简体   繁体   中英

LSTM for reversing integer sequence

I'm just trying to train a LSTM to reverse a integer sequence. My approach is a modified version of this tutorial, in which he just echoes the input sequence. It goes like this:

  1. Generate a random sequence S with length R (possible values range from 0 to 99)
  2. Break the sentence above in sub-sequences of lenght L (moving window)
  3. Each sub-sequence has it's reverse as truth label

So, this will generate (R - L + 1) sub-sequences, which is a input matrix of shape (R - L + 1) x L. For example, using:

S = 1 2 3 4 5 ... 25 (1 to 25)
R = 25
L = 5 

We endup with 21 sentences:

s1 = 1 2 3 4 5, y1 = 5 4 3 2 1
s2 = 2 3 4 5 6, y2 = 6 5 4 3 2
...
s21 = 21 22 23 24 25, y21 = 25 24 23 22 21

This input matrix is then one-hot-encoded and feed to keras. Then I repeat the proccess for another sequence. The problem is that it does not converge, the accuracy is very low. What I'm doing wrong?

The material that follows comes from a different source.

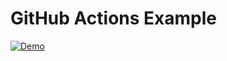# GitHub Actions Example

[![Demo](https://github.com/backpaper0/github-actions-example/workflows/Demo/badge.svg)](https://github.com/backpaper0/github-actions-example/actions?query=workflow%3ADemo)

In the code below I use R = 500 and L = 5, which gives 496 sub-sequences, with batch_size = 16 (so we have 31 updates per 'training session'):

Here's the code:

from keras.models import Sequential
from keras.layers import Dense
from keras.layers import TimeDistributed
from keras.layers import LSTM
from random import randint
from keras.utils.np_utils import to_categorical
import numpy as np

def one_hot_encode(sequence, n_unique=100):
    encoding = list()
    for value in sequence:
        vector = [0 for _ in range(n_unique)]
        vector[value] = 1
        encoding.append(vector)
    return np.array(encoding)

def one_hot_decode(encoded_seq):
    return [np.argmax(vector) for vector in encoded_seq]

def get_data(rows = 500, length = 5, n_unique=100):
    s = [randint(0, n_unique-1) for i in range(rows)]
    x = []
    y = []

    for i in range(0, rows-length + 1, 1):
        x.append(one_hot_encode(s[i:i+length], n_unique))
        y.append(one_hot_encode(list(reversed(s[i:i+length])), n_unique))

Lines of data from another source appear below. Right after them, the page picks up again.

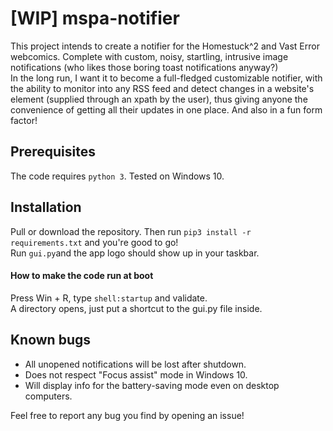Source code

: # [WIP] mspa-notifier
This project intends to create a notifier for the Homestuck^2 and Vast Error webcomics. Complete with custom, noisy, startling, intrusive image notifications (who likes those boring toast notifications anyway?)\
In the long run, I want it to become a full-fledged customizable notifier, with the ability to monitor into any RSS feed and detect changes in a website's element (supplied through an xpath by the user), thus giving anyone the convenience of getting all their updates in one place. And also in a fun form factor!
## Prerequisites
The code requires `python 3`.
Tested on Windows 10.

## Installation
Pull or download the repository. Then run `pip3 install -r requirements.txt` and you're good to go!\
Run `gui.py`and the app logo should show up in your taskbar.

#### How to make the code run at boot
Press Win + R, type `shell:startup` and validate.\
A directory opens, just put a shortcut to the gui.py file inside.

## Known bugs
* All unopened notifications will be lost after shutdown.
* Does not respect "Focus assist" mode in Windows 10.
* Will display info for the battery-saving mode even on desktop computers.

Feel free to report any bug you find by opening an issue!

    return np.array(x), np.array(y)

N = 50000
LEN = 5
#ROWS = LEN*LEN - LEN + 1
TIMESTEPS = LEN
ROWS = 10000
FEATS = 10 #randint
BATCH_SIZE = 588

# fit model
model = Sequential()
model.add(LSTM(100, batch_input_shape=(BATCH_SIZE, TIMESTEPS, FEATS), return_sequences=True, stateful=True))
model.add(TimeDistributed(Dense(FEATS, activation='softmax')))
model.compile(loss='categorical_crossentropy', optimizer='adam', metrics=['acc'])

print(model.summary())

# train LSTM
for epoch in range(N):
    # generate new random sequence
    X,y = get_data(500, LEN, FEATS)
    # fit model for one epoch on this sequence
    model.fit(X, y, epochs=1, batch_size=BATCH_SIZE, verbose=2, shuffle=False)
    model.reset_states()

# evaluate LSTM 
X,y = get_data(500, LEN, FEATS)
yhat = model.predict(X, batch_size=BATCH_SIZE, verbose=0)

# decode all pairs
for i in range(len(X)):
    print('Expected:', one_hot_decode(y[i]), 'Predicted', one_hot_decode(yhat[i]))

Thanks!

Edit: It seems like the last numbers of the sequence are being picked up:

Expected: [7, 3, 7, 7, 6] Predicted [3, 9, 7, 7, 6]
Expected: [6, 7, 3, 7, 7] Predicted [4, 6, 3, 7, 7]
Expected: [6, 6, 7, 3, 7] Predicted [4, 3, 7, 3, 7]
Expected: [1, 6, 6, 7, 3] Predicted [3, 3, 6, 7, 3]
Expected: [8, 1, 6, 6, 7] Predicted [4, 3, 6, 6, 7]
Expected: [8, 8, 1, 6, 6] Predicted [3, 3, 1, 6, 6]
Expected: [9, 8, 8, 1, 6] Predicted [3, 9, 8, 1, 6]
Expected: [5, 9, 8, 8, 1] Predicted [3, 3, 8, 8, 1]
Expected: [9, 5, 9, 8, 8] Predicted [7, 7, 9, 8, 8]
Expected: [0, 9, 5, 9, 8] Predicted [7, 9, 5, 9, 8]
Expected: [7, 0, 9, 5, 9] Predicted [5, 7, 9, 5, 9]
Expected: [1, 7, 0, 9, 5] Predicted [7, 9, 0, 9, 5]
Expected: [9, 1, 7, 0, 9] Predicted [5, 9, 7, 0, 9]
Expected: [4, 9, 1, 7, 0] Predicted [6, 3, 1, 7, 0]
Expected: [4, 4, 9, 1, 7] Predicted [4, 3, 9, 1, 7]
Expected: [0, 4, 4, 9, 1] Predicted [3, 9, 4, 9, 1]
Expected: [1, 0, 4, 4, 9] Predicted [5, 5, 4, 4, 9]
Expected: [3, 1, 0, 4, 4] Predicted [3, 3, 0, 4, 4]
Expected: [0, 3, 1, 0, 4] Predicted [3, 3, 1, 0, 4]
Expected: [2, 0, 3, 1, 0] Predicted [6, 3, 3, 1, 0]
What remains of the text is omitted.